Activity: Could you retype exactly the lines running from the line with "Non patior oestrum, quod" to the end of the data, both included, and nothing else?

[Plain-text document sources]
····················

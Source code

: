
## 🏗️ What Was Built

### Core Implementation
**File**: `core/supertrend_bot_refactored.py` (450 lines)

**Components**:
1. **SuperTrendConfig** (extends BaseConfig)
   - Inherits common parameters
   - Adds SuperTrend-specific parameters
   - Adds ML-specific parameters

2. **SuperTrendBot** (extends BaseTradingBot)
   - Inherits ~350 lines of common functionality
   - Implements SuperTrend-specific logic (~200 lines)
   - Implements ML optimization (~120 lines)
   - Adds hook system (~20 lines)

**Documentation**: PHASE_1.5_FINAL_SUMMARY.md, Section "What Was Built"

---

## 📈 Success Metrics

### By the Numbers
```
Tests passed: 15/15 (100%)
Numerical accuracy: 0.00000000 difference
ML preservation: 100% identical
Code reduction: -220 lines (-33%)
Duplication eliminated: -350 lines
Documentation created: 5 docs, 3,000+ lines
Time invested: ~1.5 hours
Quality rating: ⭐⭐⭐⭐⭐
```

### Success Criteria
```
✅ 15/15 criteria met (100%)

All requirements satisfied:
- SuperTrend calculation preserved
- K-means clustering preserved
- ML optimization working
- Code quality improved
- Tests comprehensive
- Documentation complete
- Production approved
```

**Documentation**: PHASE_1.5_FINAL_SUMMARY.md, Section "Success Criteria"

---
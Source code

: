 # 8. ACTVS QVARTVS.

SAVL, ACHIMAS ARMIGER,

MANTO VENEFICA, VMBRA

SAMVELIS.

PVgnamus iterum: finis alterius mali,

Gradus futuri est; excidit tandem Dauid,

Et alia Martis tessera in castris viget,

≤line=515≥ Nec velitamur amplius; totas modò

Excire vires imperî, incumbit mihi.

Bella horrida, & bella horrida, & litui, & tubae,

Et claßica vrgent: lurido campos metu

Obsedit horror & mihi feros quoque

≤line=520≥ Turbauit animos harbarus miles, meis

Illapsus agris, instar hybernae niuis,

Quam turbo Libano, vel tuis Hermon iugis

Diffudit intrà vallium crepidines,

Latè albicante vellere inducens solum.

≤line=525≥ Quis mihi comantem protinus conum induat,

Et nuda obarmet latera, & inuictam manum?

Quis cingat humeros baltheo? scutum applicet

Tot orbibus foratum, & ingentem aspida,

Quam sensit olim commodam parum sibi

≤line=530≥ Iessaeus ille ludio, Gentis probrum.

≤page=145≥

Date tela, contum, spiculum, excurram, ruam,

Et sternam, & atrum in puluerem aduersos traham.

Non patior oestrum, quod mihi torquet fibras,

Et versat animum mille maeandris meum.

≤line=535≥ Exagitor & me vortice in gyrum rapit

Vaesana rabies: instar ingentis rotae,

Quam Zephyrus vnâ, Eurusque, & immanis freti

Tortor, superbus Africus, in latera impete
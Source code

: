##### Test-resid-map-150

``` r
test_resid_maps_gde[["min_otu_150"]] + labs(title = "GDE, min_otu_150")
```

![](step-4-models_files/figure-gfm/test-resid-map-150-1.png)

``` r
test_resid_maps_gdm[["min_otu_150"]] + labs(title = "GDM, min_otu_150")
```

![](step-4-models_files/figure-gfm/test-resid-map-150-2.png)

····················

Written solution:
Non patior oestrum, quod mihi torquet fibras,

Et versat animum mille maeandris meum.

≤line=535≥ Exagitor & me vortice in gyrum rapit

Vaesana rabies: instar ingentis rotae,

Quam Zephyrus vnâ, Eurusque, & immanis freti

Tortor, superbus Africus, in latera impete
Source code

:##### Test-resid-map-150

``` r
test_resid_maps_gde[["min_otu_150"]] + labs(title = "GDE, min_otu_150")
```

![](step-4-models_files/figure-gfm/test-resid-map-150-1.png)

``` r
test_resid_maps_gdm[["min_otu_150"]] + labs(title = "GDM, min_otu_150")
```

![](step-4-models_files/figure-gfm/test-resid-map-150-2.png)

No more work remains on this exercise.